The Basement Panoramas

2013
4 panorama paintings, acrylic on canvas, and painted platform with 6 painted kinetic figures



About The Basement Panoramas

When Sandra Meigs met me at her Open Space exhibition of murals and accompanying installation work, “The Basement Panoramas,” and we “walked” the paintings, I twice thought she said “grieving” when she was actually saying “breathing.” It was an interesting mistake to reflect upon, as the slippage between “grieving” and “breathing” reflects the continuity of the exhibition’s narrative — namely, from death to continuing life. The works are rooted in an immediate personal history: in January 2011, Meigs, who had recently married and purchased a home, lost her husband to cancer; during their final months together, she started to relate the crawlspace and bedrock of the 90-year-old house to mortality, a space removed from the traffic of waking life, yet, in the artist’s words, “containing time.”

The first of the murals, Red. 3011 Jackson. (Mortality), named for the address of the house, relates this evocative reckoning to the networks layering the crawlspace: ducts, wires, cables and fuses, redundant or functional, vestigial or retrofitted, surrounding and commuting the vortex-like swirls of the stony floor. The 25-foot-long mural was composed of photos of the crawlspace taped together to form a panoramic view, from which a schematic rendering was derived for projection. The drawing’s contours look liberated in the radiant layers, supplying a bloodied lushness offset by Meigs’s neat parsing of constituents: a fuse box is “portal electrical,” an old five-panel door, the “door of mortal birth” and protruding bedrock a Wagnerian “universal realm.” The invocation of colour as transforming wavelength recalls Matisse’s iconic Red Studio (1911): a body-temperature continuum of fluidity and atmosphere, the objects within it (especially artworks) limned with light as if radiating significance. Meigs’s basement is a metacognitive space, a set of generative coordinates in which — as in Matisse’s clock face without hands — the explicit depiction of action (past-present-future) is withheld….

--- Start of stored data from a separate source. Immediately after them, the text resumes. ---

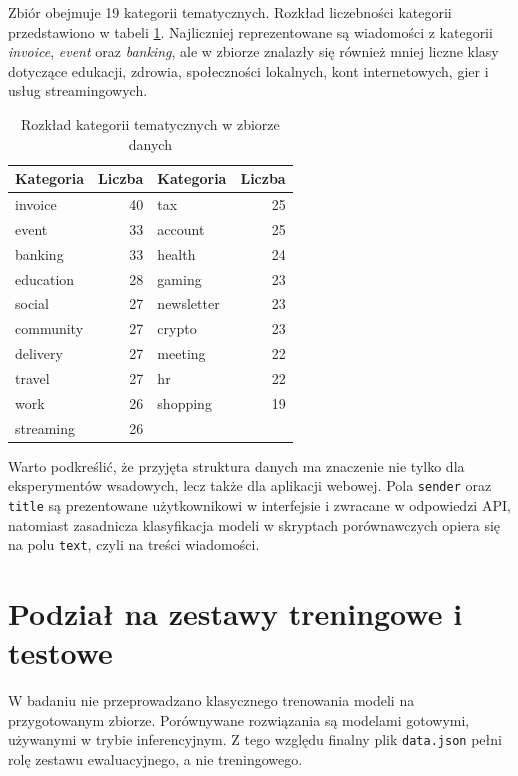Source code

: \documentclass[12pt,a4paper,openright]{report}
\begin{document}
Zbiór obejmuje 19 kategorii tematycznych. Rozkład liczebności kategorii przedstawiono w tabeli \ref{tab:category-distribution}. Najliczniej reprezentowane są wiadomości z kategorii \textit{invoice}, \textit{event} oraz \textit{banking}, ale w zbiorze znalazły się również mniej liczne klasy dotyczące edukacji, zdrowia, społeczności lokalnych, kont internetowych, gier i usług streamingowych.

\begin{table}[H]
    \centering
    \small
    \begin{tabular}{l r l r}
        \toprule
        Kategoria & Liczba & Kategoria & Liczba \\
        \midrule
        invoice & 40 & tax & 25 \\
        event & 33 & account & 25 \\
        banking & 33 & health & 24 \\
        education & 28 & gaming & 23 \\
        social & 27 & newsletter & 23 \\
        community & 27 & crypto & 23 \\
        delivery & 27 & meeting & 22 \\
        travel & 27 & hr & 22 \\
        work & 26 & shopping & 19 \\
        streaming & 26 &  &  \\
        \bottomrule
    \end{tabular}
    \caption{Rozkład kategorii tematycznych w zbiorze danych}
    \label{tab:category-distribution}
\end{table}

Warto podkreślić, że przyjęta struktura danych ma znaczenie nie tylko dla eksperymentów wsadowych, lecz także dla aplikacji webowej. Pola \texttt{sender} oraz \texttt{title} są prezentowane użytkownikowi w interfejsie i zwracane w odpowiedzi API, natomiast zasadnicza klasyfikacja modeli w skryptach porównawczych opiera się na polu \texttt{text}, czyli na treści wiadomości.

\section{Podział na zestawy treningowe i testowe}

W badaniu nie przeprowadzano klasycznego trenowania modeli na przygotowanym zbiorze. Porównywane rozwiązania są modelami gotowymi, używanymi w trybie inferencyjnym. Z tego względu finalny plik \texttt{data.json} pełni rolę zestawu ewaluacyjnego, a nie treningowego.
\end{document}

Nearby are The Bones in the Golden Robes, a series of shrouded robot figures lined up along a catwalk-like platform. Concentric bands of yellow and white on platform and shroud heraldically unite the tableau with Insomnia. Five robots stand immobile as a sixth roves over the platform with juddering perambulations, causing clappers beneath its canopy to clack like weathered wind chimes (a contribution aided by the input of Victoria composer Christopher Butterfield.) The ghost-like shrouds are both blind and anonymous, their hunched forms, and lap-like projections, pantomiming an awkward attendant carrying a tray or mendicant begging for alms; they are contingent figures. Reminiscent of both patient and nurse, they evoke a division of artists’ roles, between exemplary sufferer and therapeutic mediator, a split recalling Jasper Johns’ contrary categories of “watchman” and “spy.” Oblivious to the viewer in their queue and clatter, they cast the rattle of bones into the meditative reverie of the murals, like branches tapping at a window.